Jakub Jamróg (Orzeł Łódź): Nie było najgorzej, ale liczyłem na większą zdobycz punktową. Popełniłem parę błędów, zdefektował mi jeden silnik, choć nie było tego widać na torze, ale zaczęło się z nim źle dziać i musiałem wziąć drugi, przez co trzeba było od nowa się dopasowywać do toru. Cieszę się, że mój wynik nie zaważył na dorobku drużyny, wtedy miałbym do siebie większe pretensje, ale wyciągnę wnioski, popracuję aby było jeszcze lepiej.

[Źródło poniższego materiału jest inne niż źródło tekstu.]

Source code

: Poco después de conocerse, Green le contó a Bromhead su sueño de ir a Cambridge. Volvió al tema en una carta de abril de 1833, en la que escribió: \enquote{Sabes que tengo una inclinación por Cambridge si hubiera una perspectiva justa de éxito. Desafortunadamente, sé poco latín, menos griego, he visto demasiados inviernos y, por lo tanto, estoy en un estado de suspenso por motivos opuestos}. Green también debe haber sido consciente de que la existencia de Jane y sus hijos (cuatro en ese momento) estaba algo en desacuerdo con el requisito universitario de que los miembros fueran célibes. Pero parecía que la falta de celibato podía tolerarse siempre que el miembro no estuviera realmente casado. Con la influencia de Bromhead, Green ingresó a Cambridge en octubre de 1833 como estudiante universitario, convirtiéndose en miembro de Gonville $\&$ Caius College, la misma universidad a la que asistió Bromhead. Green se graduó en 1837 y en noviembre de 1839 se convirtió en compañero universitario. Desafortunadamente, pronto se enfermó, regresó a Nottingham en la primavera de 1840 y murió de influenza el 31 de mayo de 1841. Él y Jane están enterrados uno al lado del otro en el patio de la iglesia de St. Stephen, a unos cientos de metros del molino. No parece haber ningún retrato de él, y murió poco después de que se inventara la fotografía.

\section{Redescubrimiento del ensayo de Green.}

Paweł Miesiąc (Lubelski Węgiel KMŻ): W pierwszym swoim biegu straciłem swój najlepszy silnik, ten który idealnie nadawał się na lubelski tor, była to niezbyt dobra sytuacja dla mnie. Przesiadłem się na drugi motocykl i na szczęście podpasował . Bardzo szkoda tych zawodów, na pewno komisarz nam coś tutaj pokrzyżował, ale tor był jednakowy dla wszystkich, my powinniśmy wziąć to pod uwagę i jechać na swoim poziomie, ale nie udało się, przegraliśmy, a teraz musimy postarać się wygrać w Ostrowie. Chcieliśmy bardzo wygrać 15 wyścig, zrobiliśmy to co najlepsze w motocyklach, ale się nie udało, tak się zdarza. Naprawdę daliśmy ciała.

Mateusz Łukaszewski (Lubelski Węgiel KMŻ): Trzeba powiedzieć, że tor jest równy dla wszystkich, a my po prostu od kilku lat jeździmy na torze przyczepnym, a teraz mamy problemy i nie radzimy sobie. Trzeba na pewno znaleźć jakąś przyczynę i zlikwidować w ustawieniach motocykla, czy silnika. Będziemy musieli wprowadzić parę korekt i nauczyć się jeździć na twardym torze w Lublinie, bo podejrzewam, że w tym roku przyczepnie w Lublinie to raczej nie będzie.